Overall, net farm income was $41,899 for the median farm. That compares to $189,679 in 2012, a 78 percent decrease. While crop farm incomes plummeted due to declining commodity prices, livestock farms did not fare much better as incomes for dairy, hog and beef farms also declined.
The analysis used data from 2,063 participants in MnSCU farm business management education programs, 111 members of the Southwest Minnesota Farm Business Management Association and 41 participants working with private consultants.
"A decline from 2012 levels should not come as a big surprise. We have to remember where we came from," said Dale Nordquist, Extension economist in the University of Minnesota Center for Farm Financial Management. "2012 was a very profitable year for Minnesota farms.
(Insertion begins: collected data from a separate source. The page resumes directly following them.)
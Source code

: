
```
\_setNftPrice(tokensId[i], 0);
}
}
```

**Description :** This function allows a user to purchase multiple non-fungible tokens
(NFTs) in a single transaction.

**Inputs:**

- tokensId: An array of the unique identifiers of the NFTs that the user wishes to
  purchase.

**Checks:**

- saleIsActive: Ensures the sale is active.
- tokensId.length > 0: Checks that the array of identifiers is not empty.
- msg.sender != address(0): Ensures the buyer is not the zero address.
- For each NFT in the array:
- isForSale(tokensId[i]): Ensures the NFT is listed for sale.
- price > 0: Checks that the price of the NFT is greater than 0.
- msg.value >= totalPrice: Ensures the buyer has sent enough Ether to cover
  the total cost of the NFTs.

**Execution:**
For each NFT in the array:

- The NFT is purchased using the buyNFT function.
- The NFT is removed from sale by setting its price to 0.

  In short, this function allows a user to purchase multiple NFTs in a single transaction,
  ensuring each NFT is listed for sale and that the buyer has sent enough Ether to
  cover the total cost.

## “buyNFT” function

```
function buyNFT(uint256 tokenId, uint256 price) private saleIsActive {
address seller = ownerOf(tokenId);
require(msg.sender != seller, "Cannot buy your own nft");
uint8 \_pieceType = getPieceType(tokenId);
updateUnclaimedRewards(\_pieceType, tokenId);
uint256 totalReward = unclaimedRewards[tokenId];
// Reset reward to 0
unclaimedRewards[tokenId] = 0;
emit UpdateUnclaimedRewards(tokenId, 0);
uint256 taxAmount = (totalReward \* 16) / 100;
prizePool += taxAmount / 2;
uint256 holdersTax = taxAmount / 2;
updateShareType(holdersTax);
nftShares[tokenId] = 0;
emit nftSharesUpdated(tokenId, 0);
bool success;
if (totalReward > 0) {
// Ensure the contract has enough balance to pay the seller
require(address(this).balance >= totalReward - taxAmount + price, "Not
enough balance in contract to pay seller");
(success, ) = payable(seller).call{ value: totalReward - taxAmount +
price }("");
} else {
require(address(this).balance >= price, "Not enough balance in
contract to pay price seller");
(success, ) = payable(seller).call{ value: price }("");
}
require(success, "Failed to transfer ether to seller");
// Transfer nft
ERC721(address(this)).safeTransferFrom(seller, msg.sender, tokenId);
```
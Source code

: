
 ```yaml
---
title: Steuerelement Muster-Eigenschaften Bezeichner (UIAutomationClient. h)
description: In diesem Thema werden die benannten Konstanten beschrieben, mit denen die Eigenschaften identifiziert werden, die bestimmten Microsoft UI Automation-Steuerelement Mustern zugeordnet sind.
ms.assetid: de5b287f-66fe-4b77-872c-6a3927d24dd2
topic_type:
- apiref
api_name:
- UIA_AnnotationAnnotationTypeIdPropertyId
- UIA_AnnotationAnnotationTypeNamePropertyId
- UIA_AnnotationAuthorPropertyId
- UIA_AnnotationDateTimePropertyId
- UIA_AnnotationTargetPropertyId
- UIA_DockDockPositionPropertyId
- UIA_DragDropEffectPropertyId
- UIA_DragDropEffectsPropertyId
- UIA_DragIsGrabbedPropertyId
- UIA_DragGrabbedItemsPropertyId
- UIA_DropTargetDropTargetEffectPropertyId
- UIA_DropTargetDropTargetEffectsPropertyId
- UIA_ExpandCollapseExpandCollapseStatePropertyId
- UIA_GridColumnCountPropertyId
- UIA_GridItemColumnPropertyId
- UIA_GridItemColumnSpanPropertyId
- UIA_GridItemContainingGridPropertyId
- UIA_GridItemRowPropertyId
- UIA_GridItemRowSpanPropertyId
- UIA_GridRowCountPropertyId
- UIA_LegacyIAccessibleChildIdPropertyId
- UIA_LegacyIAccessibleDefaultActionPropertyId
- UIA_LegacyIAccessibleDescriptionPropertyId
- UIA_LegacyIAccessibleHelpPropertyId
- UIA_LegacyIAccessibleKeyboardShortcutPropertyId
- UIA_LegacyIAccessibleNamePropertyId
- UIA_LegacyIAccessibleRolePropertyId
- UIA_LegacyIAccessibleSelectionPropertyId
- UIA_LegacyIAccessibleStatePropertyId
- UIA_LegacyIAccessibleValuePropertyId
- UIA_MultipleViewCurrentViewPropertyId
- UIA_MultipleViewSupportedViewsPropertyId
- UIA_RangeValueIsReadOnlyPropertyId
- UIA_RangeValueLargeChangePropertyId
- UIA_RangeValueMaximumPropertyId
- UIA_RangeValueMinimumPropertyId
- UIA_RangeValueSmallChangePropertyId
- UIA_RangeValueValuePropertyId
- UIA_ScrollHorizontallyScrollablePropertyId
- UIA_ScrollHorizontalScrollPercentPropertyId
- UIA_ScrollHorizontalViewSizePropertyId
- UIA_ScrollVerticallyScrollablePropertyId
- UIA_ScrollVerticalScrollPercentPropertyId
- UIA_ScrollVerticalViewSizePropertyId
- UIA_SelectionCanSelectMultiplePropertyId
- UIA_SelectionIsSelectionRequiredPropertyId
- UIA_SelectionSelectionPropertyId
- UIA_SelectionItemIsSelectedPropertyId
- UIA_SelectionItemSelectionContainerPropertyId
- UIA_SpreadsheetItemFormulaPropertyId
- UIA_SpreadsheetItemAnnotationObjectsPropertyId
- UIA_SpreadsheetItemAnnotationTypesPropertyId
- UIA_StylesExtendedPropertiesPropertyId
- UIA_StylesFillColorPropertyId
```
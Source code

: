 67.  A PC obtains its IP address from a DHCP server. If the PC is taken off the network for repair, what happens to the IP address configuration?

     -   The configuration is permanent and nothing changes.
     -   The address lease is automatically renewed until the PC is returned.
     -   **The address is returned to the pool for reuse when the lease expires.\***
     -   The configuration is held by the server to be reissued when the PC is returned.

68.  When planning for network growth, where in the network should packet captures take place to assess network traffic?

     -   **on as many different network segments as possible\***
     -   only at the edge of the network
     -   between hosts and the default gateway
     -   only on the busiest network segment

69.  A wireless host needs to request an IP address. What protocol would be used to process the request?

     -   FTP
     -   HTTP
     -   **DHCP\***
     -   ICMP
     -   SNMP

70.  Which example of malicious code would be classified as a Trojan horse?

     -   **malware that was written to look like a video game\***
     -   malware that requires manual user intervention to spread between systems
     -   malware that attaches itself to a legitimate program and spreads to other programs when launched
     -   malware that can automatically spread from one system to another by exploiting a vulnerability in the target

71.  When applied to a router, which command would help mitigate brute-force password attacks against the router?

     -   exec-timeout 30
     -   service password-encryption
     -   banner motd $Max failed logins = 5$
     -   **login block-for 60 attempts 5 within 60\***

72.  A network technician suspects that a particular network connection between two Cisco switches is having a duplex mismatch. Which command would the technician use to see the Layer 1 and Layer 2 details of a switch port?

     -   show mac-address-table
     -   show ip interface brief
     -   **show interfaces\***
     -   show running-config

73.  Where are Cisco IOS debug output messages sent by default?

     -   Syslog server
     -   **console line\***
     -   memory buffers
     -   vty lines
Land rental rates have been catching up with the increased profitability of crop production. Most crop producers were in pretty good shape to handle a down year. The question is how long will these reduced profits last?"
Dramatic drops in crop prices
Corn and soybean prices dropped dramatically. Net return per acre of corn dropped from $377 in 2012 to minus $24 in 2013. Soybeans went from $216 net return per acre in 2012 to $85 in 2013. The price of sugar beets dropped from $65 a ton to $35. Sugar beet producers lost an average of $300 per acre in the Red River Valley and west central Minnesota.
Price was not the only factor that led to reduced profits for crop producers. Yields were down due to a cold, wet spring followed by developing drought conditions in parts of the state. The statewide average yield for corn was 160 bushels per acre compared to 171 in 2012, below the ten-year average of 167 bushels. Soybean yields were down from 46 to 42 bushels per acre. Meanwhile, the cost to grow an acre of corn increased by 10 percent. Land rental rates increased by 15 percent for corn production.
"The full extent of this has not been felt by crop producers yet," said Ron Dvergsten, Farm Business Management (FBM) instructor/FBM program coordinator at Northland Community & Technical College in Thief River Falls. "Cash flow was not a problem through much of the year as producers sold 2012 crop at high prices. Most of the decrease shows up in the reduced value of inventories at the end of the year. That means cash flows for 2014 are really tight. At current prices, many producers will lose money on cash rented land in the coming year."